I exercised mindfulness skills in directing my attention elsewhere, but I still couldn’t shake the icky feeling that someone I know was proud of the white nationalist terrorists who attacked, looted, and contaminated the Capitol in an effort to subvert constitutional order.
I walked the dogs to the top of the driveway, where our neighbor has hung a Trump flag, and on the way back it struck me, Maybe he is also proud of the white nationalist assault on our nation’s capital… This sinking feeling was amplified this morning when I read that 45% of republicans approve of this terrorist act; but yesterday, I continued to try to redirect my attention, looking for gratitude, making Pad Thai for lunch, digging under snow to find a few feeble tips of green onion, which tasted extra sweet.
… and baking focaccia crackers for the first time. I’m grateful for the magic of YEAST! I’m grateful for fresh rosemary growing in a pot in the sunroom. I’m grateful there are recipes for anything and everything online.
As more clarity comes from the professionals who are unpacking what actually happened at the Capitol Wednesday, I’m grateful for the alert congressional staffers who whisked the certified electoral college votes to safety, precluding even more chaos if they had been burned or stolen by the Republican terrorists. I am now not so grateful to the Capitol police, some or many of whom appear to have abetted the attackers; though I’m still grateful that there were undoubtedly some or many who tried to do their job well in a terrible situation. I’m grateful to R. Hubbell for calling out the truth with this cogent assessment:
The relevant differences are that those who attacked the Capitol are White. Republicans. Future voters for Cruz, Hawley, Cotton, Rubio, et al. … The media are normalizing terrorism by refusing to call it by name.
He goes on to call out the Department of Justice, the ‘Problem Solvers’ Caucus, congressional Republicans, and others, for the same thing, normalizing white supremacist terrorism by refusing to call it by name, when ‘terrorist’ is routinely applied to people of color in more benign protests.

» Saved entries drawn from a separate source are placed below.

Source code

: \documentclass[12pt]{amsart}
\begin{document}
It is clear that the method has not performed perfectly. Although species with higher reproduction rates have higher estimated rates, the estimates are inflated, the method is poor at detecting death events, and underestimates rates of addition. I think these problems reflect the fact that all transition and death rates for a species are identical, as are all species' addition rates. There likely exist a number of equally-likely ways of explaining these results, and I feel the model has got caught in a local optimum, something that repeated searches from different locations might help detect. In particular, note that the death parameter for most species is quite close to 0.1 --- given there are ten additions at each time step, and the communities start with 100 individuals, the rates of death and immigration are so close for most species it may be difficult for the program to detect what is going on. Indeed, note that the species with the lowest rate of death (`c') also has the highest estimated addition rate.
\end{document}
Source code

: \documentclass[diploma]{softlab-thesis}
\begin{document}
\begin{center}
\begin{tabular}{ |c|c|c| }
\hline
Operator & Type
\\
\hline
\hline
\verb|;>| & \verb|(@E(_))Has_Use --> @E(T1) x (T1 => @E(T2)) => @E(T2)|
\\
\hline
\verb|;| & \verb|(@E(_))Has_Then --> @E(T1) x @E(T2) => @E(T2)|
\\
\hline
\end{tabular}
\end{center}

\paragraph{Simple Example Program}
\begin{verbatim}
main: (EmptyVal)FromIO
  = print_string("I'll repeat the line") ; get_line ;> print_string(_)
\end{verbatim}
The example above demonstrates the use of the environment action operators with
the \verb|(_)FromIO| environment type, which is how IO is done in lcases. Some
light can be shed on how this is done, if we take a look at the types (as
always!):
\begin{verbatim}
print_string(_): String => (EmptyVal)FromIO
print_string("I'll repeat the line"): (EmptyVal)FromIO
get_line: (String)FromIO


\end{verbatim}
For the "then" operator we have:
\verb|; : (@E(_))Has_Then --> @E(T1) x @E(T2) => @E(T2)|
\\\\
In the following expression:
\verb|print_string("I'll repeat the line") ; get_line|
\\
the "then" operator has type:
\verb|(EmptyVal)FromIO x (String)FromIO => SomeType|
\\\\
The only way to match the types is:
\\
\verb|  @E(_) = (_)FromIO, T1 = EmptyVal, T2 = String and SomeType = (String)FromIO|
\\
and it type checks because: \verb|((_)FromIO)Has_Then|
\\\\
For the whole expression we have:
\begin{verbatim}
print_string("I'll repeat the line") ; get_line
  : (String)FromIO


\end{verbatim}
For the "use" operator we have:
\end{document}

Yesterday, our meditation teacher responded to our two-word checkins with a meditation called “Seeing Truth Clearly.” Cynthia Wilcox rose to the occasion in a way that I can only aspire to at this point in my mindfulness studies. I’m inexpressibly grateful to have reconnected with this high school classmate, ten years ago around our common interest in Buddhism, through the (qualified) magic of Facebook. Grateful for her wisdom and generosity of spirit, for how she can hold the same confusion I have with far more compassionate presence, which incidentally was the meditation she brought to us today. I invite you to set aside about 25 minutes sometime, settle comfortably into a quiet place where you won’t be disturbed, and follow one of these meditations. Maybe both. Make some time for mental health the same way you do for physical health, and cultivate balance, clarity, understanding, and compassion for yourself and all beings.